The electrostatic capacity between the conductors of a telephone line depends upon their surface area, their length, their position, and the nature of the materials separating them from each other and from other things.  For instance, in an open wire line of two wires, the electrostatic capacity depends upon the diameter of the wires, upon the length of the line, upon their distance apart, upon their distance above the earth, and upon the specific inductive capacity of the air.  Air being so common an insulating medium, it is taken as a convenient material whose specific inductive capacity may be used as a basis of reference.  Therefore, the specific inductive capacity of air is taken as unity.  All solid matter has higher specific inductive capacity than air.

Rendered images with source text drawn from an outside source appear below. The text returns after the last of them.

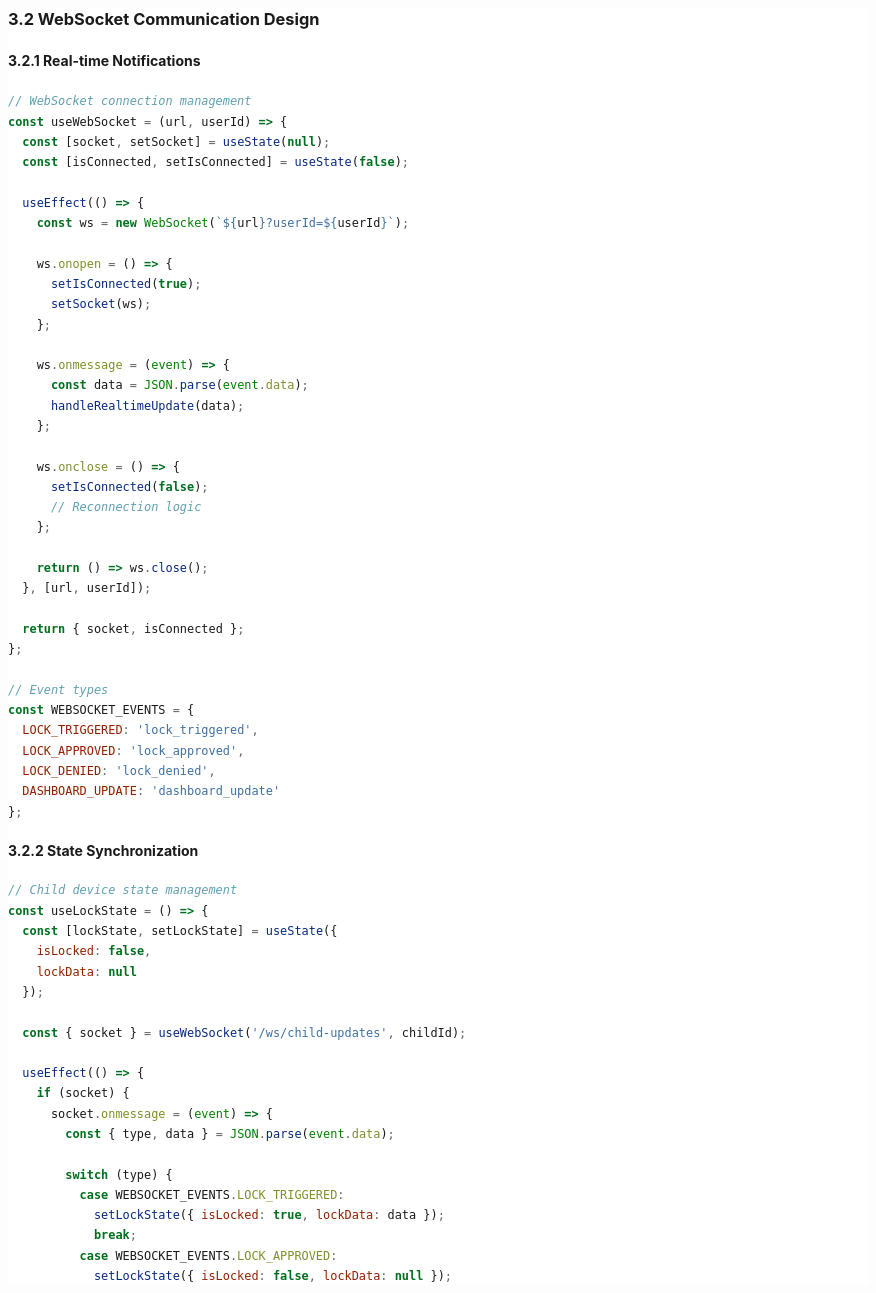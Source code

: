 ### 3.2 WebSocket Communication Design

#### 3.2.1 Real-time Notifications
```javascript
// WebSocket connection management
const useWebSocket = (url, userId) => {
  const [socket, setSocket] = useState(null);
  const [isConnected, setIsConnected] = useState(false);

  useEffect(() => {
    const ws = new WebSocket(`${url}?userId=${userId}`);
    
    ws.onopen = () => {
      setIsConnected(true);
      setSocket(ws);
    };
    
    ws.onmessage = (event) => {
      const data = JSON.parse(event.data);
      handleRealtimeUpdate(data);
    };
    
    ws.onclose = () => {
      setIsConnected(false);
      // Reconnection logic
    };
    
    return () => ws.close();
  }, [url, userId]);

  return { socket, isConnected };
};

// Event types
const WEBSOCKET_EVENTS = {
  LOCK_TRIGGERED: 'lock_triggered',
  LOCK_APPROVED: 'lock_approved',
  LOCK_DENIED: 'lock_denied',
  DASHBOARD_UPDATE: 'dashboard_update'
};
```

#### 3.2.2 State Synchronization
```javascript
// Child device state management
const useLockState = () => {
  const [lockState, setLockState] = useState({
    isLocked: false,
    lockData: null
  });

  const { socket } = useWebSocket('/ws/child-updates', childId);

  useEffect(() => {
    if (socket) {
      socket.onmessage = (event) => {
        const { type, data } = JSON.parse(event.data);
        
        switch (type) {
          case WEBSOCKET_EVENTS.LOCK_TRIGGERED:
            setLockState({ isLocked: true, lockData: data });
            break;
          case WEBSOCKET_EVENTS.LOCK_APPROVED:
            setLockState({ isLocked: false, lockData: null });
```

The electrostatic capacity of two open wires .165 inch diameter, 1 ft. apart, and 30 ft. above the earth, is of the order of .009 microfarads per mile.  This quantity would be higher if the wires were closer together; or nearer the earth; or if they were surrounded by a gas other than the air or hydrogen; or if the wires were insulated not by a gas but by any solid covering.  As another example, a line composed of two wires of a diameter of .036 inch, if wrapped with paper and twisted into a pair as a part of a telephone-cable, has a mutual electrostatic capacity of approximately .08 microfarads per mile, this quantity being greater if the cable be more tightly compressed.

The use of paper as an insulator for wires in telephone cables is due to its low specific inductive capacity.  This is because the insulation of the wires is so largely dry air.  Rubber and similar insulating materials give capacities as great as twice that of dry paper.